The Big Fellow
- First edition
- Author: Frank O'Connor
- Language: English
- Genre: Biography
- Publisher: Thomas Nelson and Sons
- Publication date: 1937
- Publication place: Ireland
- Media type: Print (Hardback & Paperback)
- Pages: 222 (US hardback edition)
- OCLC: 37437559
- Dewey Decimal: 941.5082/2 21
- LC Class: DA965.C6 O244 1998

= The Big Fellow =

1937 biography by Frank O'Connor

The Big Fellow is a 1937 biography of the famed Irish leader, Michael Collins, by Frank O'Connor.

The Big Fellow covers the period of Collins's life from the Easter Rising in 1916 to his death during the Irish Civil War in 1922. Unlike most conventional biographies of famous leaders, O'Connor establishes a clear goal in portraying Collins's character and human qualities above his major achievements. Through his friendship with Richard Hayes, O'Connor was able to meet and interview many people who had known Collins; in particular he received invaluable information from Collins' secretary, Joe O'Reilly.
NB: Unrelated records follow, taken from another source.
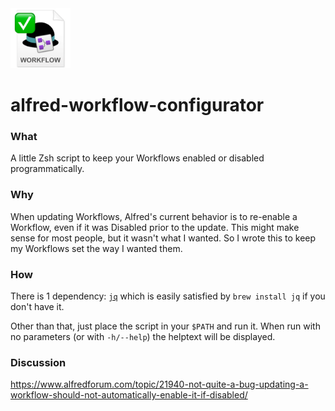 <img src="./icon.png" width="96" />

# alfred-workflow-configurator

### What

A little Zsh script to keep your Workflows enabled or disabled programmatically.

### Why

When updating Workflows, Alfred's current behavior is to re-enable a Workflow, even if it was Disabled prior to the update. This might make sense for most people, but it wasn't what I wanted. So I wrote this to keep my Workflows set the way I wanted them. 

### How

There is 1 dependency: [`jq`](https://jqlang.github.io/jq/) which is easily satisfied by `brew install jq` if you don't have it.

Other than that, just place the script in your `$PATH` and run it. When run with no parameters (or with `-h/--help`) the helptext will be displayed.

### Discussion

https://www.alfredforum.com/topic/21940-not-quite-a-bug-updating-a-workflow-should-not-automatically-enable-it-if-disabled/
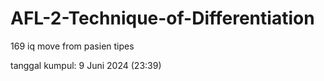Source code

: # AFL-2-Technique-of-Differentiation
169 iq move from pasien tipes

tanggal kumpul: 9 Juni 2024 (23:39)
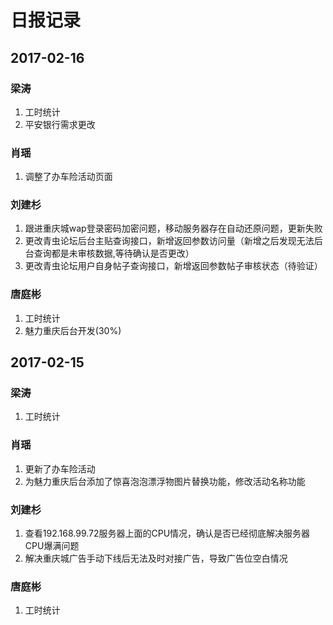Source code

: # 日报记录
## 2017-02-16
### 梁涛
1. 工时统计
2. 平安银行需求更改
### 肖瑶
1. 调整了办车险活动页面
### 刘建杉
1. 跟进重庆城wap登录密码加密问题，移动服务器存在自动还原问题，更新失败
1. 更改青虫论坛后台主贴查询接口，新增返回参数访问量（新增之后发现无法后台查询都是未审核数据,等待确认是否更改）
1. 更改青虫论坛用户自身帖子查询接口，新增返回参数帖子审核状态（待验证）
### 唐庭彬
1. 工时统计
2. 魅力重庆后台开发(30%)


## 2017-02-15
### 梁涛
1. 工时统计
### 肖瑶
1. 更新了办车险活动
1. 为魅力重庆后台添加了惊喜泡泡漂浮物图片替换功能，修改活动名称功能
### 刘建杉
1. 查看192.168.99.72服务器上面的CPU情况，确认是否已经彻底解决服务器CPU爆满问题
1. 解决重庆城广告手动下线后无法及时对接广告，导致广告位空白情况
### 唐庭彬
1. 工时统计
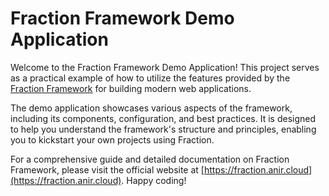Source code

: # Fraction Framework Demo Application

Welcome to the Fraction Framework Demo Application! This project serves as a practical example of how to utilize the
features provided by the [Fraction Framework](https://github.com/fraction-framework/fraction) for building modern web
applications.

The demo application showcases various aspects of the framework, including its components, configuration, and best
practices. It is designed to help you understand the framework's structure and principles, enabling you to kickstart
your own projects using Fraction.

For a comprehensive guide and detailed documentation on Fraction Framework, please visit the official website
at [https://fraction.anir.cloud](https://fraction.anir.cloud). Happy coding!
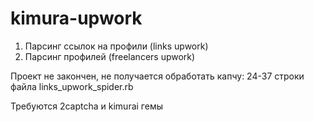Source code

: # kimura-upwork

1. Парсинг ссылок на профили (links upwork)
2. Парсинг профилей (freelancers upwork)

Проект не закончен, не получается обработать капчу: 24-37 строки файла links_upwork_spider.rb

Требуются 2captcha и kimurai гемы
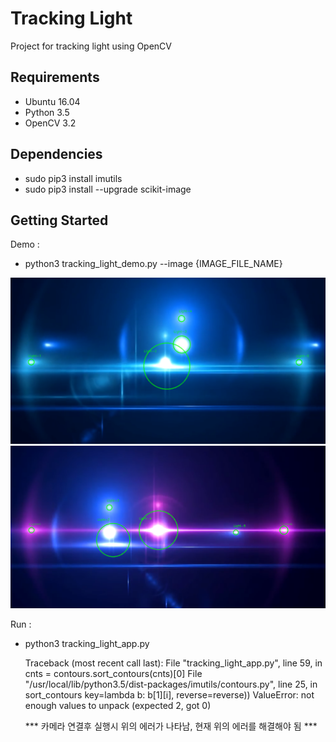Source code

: # Tracking Light

Project for tracking light using OpenCV


## Requirements

- Ubuntu 16.04
- Python 3.5
- OpenCV 3.2


## Dependencies

- sudo pip3 install imutils
- sudo pip3 install --upgrade scikit-image


## Getting Started

Demo :

- python3 tracking_light_demo.py --image {IMAGE_FILE_NAME}

<div align='center'>
  <img src='doc/img/demo.png' width='600px'>
</div>
<div align='center'>
  <img src='doc/img/demo2.png' width='600px'>
</div>

Run :

- python3 tracking_light_app.py

  Traceback (most recent call last):
    File "tracking_light_app.py", line 59, in <module>
      cnts = contours.sort_contours(cnts)[0]
    File "/usr/local/lib/python3.5/dist-packages/imutils/contours.py", line 25, in sort_contours
      key=lambda b: b[1][i], reverse=reverse))
  ValueError: not enough values to unpack (expected 2, got 0)

  *** 카메라 연결후 실행시 위의 에러가 나타남, 현재 위의 에러를 해결해야 됨 ***
  
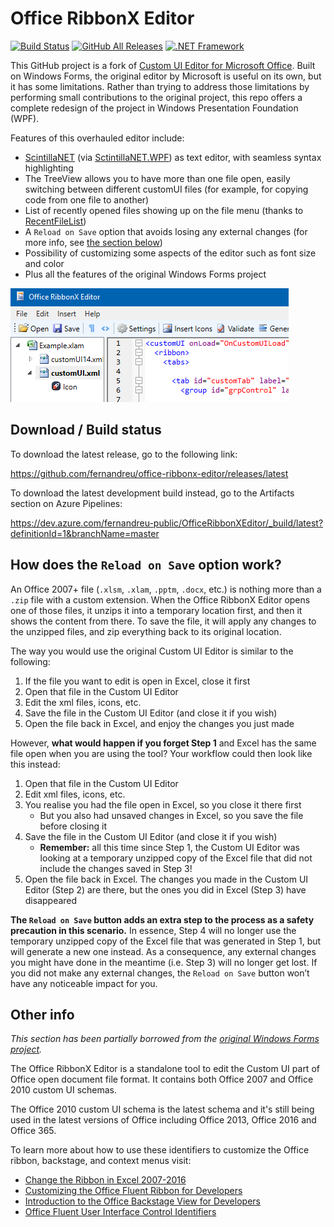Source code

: 
Office RibbonX Editor
=====================

[![Build Status](https://dev.azure.com/fernandreu-public/OfficeRibbonXEditor/_apis/build/status/BuildAndTest?branchName=master)](https://dev.azure.com/fernandreu-public/OfficeRibbonXEditor/_build/latest?definitionId=1&branchName=master)
[![GitHub All Releases](https://img.shields.io/github/downloads/fernandreu/office-ribbonx-editor/total.svg?style=popout)](https://github.com/fernandreu/office-ribbonx-editor/releases)
[![.NET Framework](https://img.shields.io/badge/.NET%20Framework-%3E%3D%204.6.1-informational)](https://dotnet.microsoft.com/download)

This GitHub project is a fork of [Custom UI Editor for Microsoft Office](https://github.com/OfficeDev/office-custom-ui-editor). Built on Windows Forms, the original editor by Microsoft is useful on its own, but it has some limitations. Rather than
trying to address those limitations by performing small contributions to the original project, this repo offers a complete redesign
of the project in Windows Presentation Foundation (WPF).

Features of this overhauled editor include:
- [ScintillaNET](https://github.com/jacobslusser/ScintillaNET) (via [SctintillaNET.WPF](https://github.com/Stumpii/ScintillaNET.WPF/tree/master/ScintillaNET.WPF)) as text editor, with seamless syntax highlighting
- The TreeView allows you to have more than one file open, easily switching between different customUI files (for example,
for copying code from one file to another)
- List of recently opened files showing up on the file menu (thanks to 
[RecentFileList](https://www.codeproject.com/Articles/23731/RecentFileList-a-WPF-MRU))
- A `Reload on Save` option that avoids losing any external changes (for more info, see [the section below](#how-does-the-reload-on-save-option-work))
- Possibility of customizing some aspects of the editor such as font size and color
- Plus all the features of the original Windows Forms project

![Screenshot](Screenshot.png)


## Download / Build status

To download the latest release, go to the following link:

https://github.com/fernandreu/office-ribbonx-editor/releases/latest

To download the latest development build instead, go to the Artifacts section on Azure Pipelines:

https://dev.azure.com/fernandreu-public/OfficeRibbonXEditor/_build/latest?definitionId=1&branchName=master


## How does the `Reload on Save` option work?

An Office 2007+ file (`.xlsm`, `.xlam`, `.pptm`, `.docx`, etc.) is nothing more than a `.zip` file with a
custom extension. When the Office RibbonX Editor opens one of those files, it unzips it into a temporary
location first, and then it shows the content from there. To save the file, it will apply any changes to
the unzipped files, and zip everything back to its original location.

The way you would use the original Custom UI Editor is similar to the following:

1.	If the file you want to edit is open in Excel, close it first
2.	Open that file in the Custom UI Editor
3.	Edit the xml files, icons, etc.
4.	Save the file in the Custom UI Editor (and close it if you wish)
5.	Open the file back in Excel, and enjoy the changes you just made

However, **what would happen if you forget Step 1** and Excel has the same file open when you are using the
tool? Your workflow could then look like this instead:

1.	Open that file in the Custom UI Editor
2.	Edit xml files, icons, etc.
3.	You realise you had the file open in Excel, so you close it there first
    - But you also had unsaved changes in Excel, so you save the file before closing it
4.	Save the file in the Custom UI Editor (and close it if you wish)
    -	**Remember:** all this time since Step 1, the Custom UI Editor was looking at a temporary unzipped copy
    of the Excel file that did not include the changes saved in Step 3!
5.	Open the file back in Excel. The changes you made in the Custom UI Editor (Step 2) are there, but the ones
you did in Excel (Step 3) have disappeared

**The `Reload on Save` button adds an extra step to the process as a safety precaution in this scenario.** In
essence, Step 4 will no longer use the temporary unzipped copy of the Excel file that was generated in Step 1,
but will generate a new one instead. As a consequence, any external changes you might have done in the meantime
(i.e. Step 3) will no longer get lost. If you did not make any external changes, the `Reload on Save` button
won’t have any noticeable impact for you.


## Other info

*This section has been partially borrowed from the [original Windows Forms project](https://github.com/OfficeDev/office-custom-ui-editor).*

The Office RibbonX Editor is a standalone tool to edit the Custom UI part of Office open document file format. 
It contains both Office 2007 and Office 2010 custom UI schemas.

The Office 2010 custom UI schema is the latest schema and it's still being used in the latest versions of Office including
Office 2013, Office 2016 and Office 365.

To learn more about how to use these identifiers to customize the Office ribbon, backstage, and context menus visit:
 - [Change the Ribbon in Excel 2007-2016](https://www.rondebruin.nl/win/s2/win001.htm)
 - [Customizing the Office Fluent Ribbon for Developers](https://msdn.microsoft.com/en-us/library/aa338202(v=office.14).aspx)
 - [Introduction to the Office Backstage View for Developers](https://msdn.microsoft.com/en-us/library/ee691833(office.14).aspx)
 - [Office Fluent User Interface Control Identifiers](https://github.com/OfficeDev/office-fluent-ui-command-identifiers)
O'Connor, having served with the Anti-Treaty faction during the Irish Civil War, wrote The Big Fellow as a form of reparation over the guilt he felt with regard to taking up arms against his fellow Irishmen and Collins's untimely death. Liam Neeson has said that he found the book of great assistance when preparing for the role of Collins in the 1996 film directed by Neil Jordan.